ロゴを真似ない「合法のそっくりさん」が文化に
米国Z世代(1997〜2012年生まれ)の70%が、ラグジュアリーブランドの代替品である「Dupe(ドゥープ)」を日常的に購入していると報告されています(複数業界調査の集計に基づく)。Dupeとはduplicateの略で、ロゴやブランド名はコピーしないが、デザインや色味を強く想起させる安価な商品のこと。コピー商品(カウンターフィット)と異なり違法性はなく、TikTok上では「Find Me a Dupe(私のためにDupeを探して)」というハッシュタグが数十億回再生されています。Business of Fashionのポッドキャスト(2026年配信)でも「Dupe文化が伝統的なラグジュアリーを脅かしている」と分析されました。
「賢く似せた」という消費体験そのものが価値
従来、ブランド消費は「正規品を持っていることのステータス」でした。しかしZ世代にとっては「これ、Dupeなんだよ」と打ち明けることが新しい誇りになっています。

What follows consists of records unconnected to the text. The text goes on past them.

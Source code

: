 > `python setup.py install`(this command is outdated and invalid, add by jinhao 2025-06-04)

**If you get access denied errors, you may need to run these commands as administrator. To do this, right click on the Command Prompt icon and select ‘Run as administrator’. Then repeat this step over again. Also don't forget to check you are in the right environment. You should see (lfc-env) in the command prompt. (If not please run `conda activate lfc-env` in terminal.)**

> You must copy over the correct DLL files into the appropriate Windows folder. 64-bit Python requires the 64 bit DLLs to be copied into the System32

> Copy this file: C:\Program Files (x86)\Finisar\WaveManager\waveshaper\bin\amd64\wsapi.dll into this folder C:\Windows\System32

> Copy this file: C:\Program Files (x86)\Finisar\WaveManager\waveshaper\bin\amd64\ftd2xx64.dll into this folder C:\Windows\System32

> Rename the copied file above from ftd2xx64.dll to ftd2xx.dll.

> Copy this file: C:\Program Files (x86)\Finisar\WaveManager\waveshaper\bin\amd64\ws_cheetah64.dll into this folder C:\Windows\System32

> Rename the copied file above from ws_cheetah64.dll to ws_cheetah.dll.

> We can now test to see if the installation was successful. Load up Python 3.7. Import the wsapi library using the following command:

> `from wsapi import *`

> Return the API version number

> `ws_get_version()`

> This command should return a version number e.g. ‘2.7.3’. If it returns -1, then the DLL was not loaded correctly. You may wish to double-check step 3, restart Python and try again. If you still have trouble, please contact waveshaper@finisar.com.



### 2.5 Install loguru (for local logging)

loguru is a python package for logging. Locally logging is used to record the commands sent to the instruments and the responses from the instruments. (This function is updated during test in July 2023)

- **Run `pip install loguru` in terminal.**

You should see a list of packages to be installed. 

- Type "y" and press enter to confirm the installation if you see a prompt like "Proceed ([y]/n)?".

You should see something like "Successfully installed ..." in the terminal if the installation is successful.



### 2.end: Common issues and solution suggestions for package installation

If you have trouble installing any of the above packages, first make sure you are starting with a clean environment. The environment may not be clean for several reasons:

クリエイターがラグジュアリー製品とDupeを並べ「違いはここだけ」と数秒で証明する動画が日常的にバズり、視聴者は数分後にAmazonで注文します。価値の本質が「ブランドの所有」から「賢い発見と共有」へと移っているのです。
背景にある経済不安と価値観の転換
Z世代がDupeに流れる理由は、住居・食料インフレで可処分所得が圧迫されている経済的事情だけではありません。「ブランドは過剰に値付けされている」という不信感が広がっているのです。同じ素材・工場で作られたバッグが、ロゴの有無で10倍の値差になることへの違和感。Z世代の消費観は「他人にどう見られるか」より「自分の判断が正しかったか」を重んじる傾向が強く、Dupeはこの価値観に合致します。一方でブランド側は商標権だけでなく、デザイン・カラー・テクスチャの「想起」をどう守るかという難題に直面しています。
ラグジュアリーは「体験」「希少性」へ再定義中
これに対しエルメスやシャネルなどは、製品単体の販売から「体験・コミュニティ・アーカイブ」を売る方向へ舵を切りつつあります。プライベートサロン、限定オーダー、修繕・リペアなど、Dupeでは決して再現できない要素に投資する戦略です。日本のブランドにとっても示唆深いのは、見た目の模倣は数日でリプロダクトされる時代に「模倣しきれない価値」をどう設計するかという問題です。Dupeは脅威であると同時に、本質的な差別化を再定義する強烈な圧力でもあります。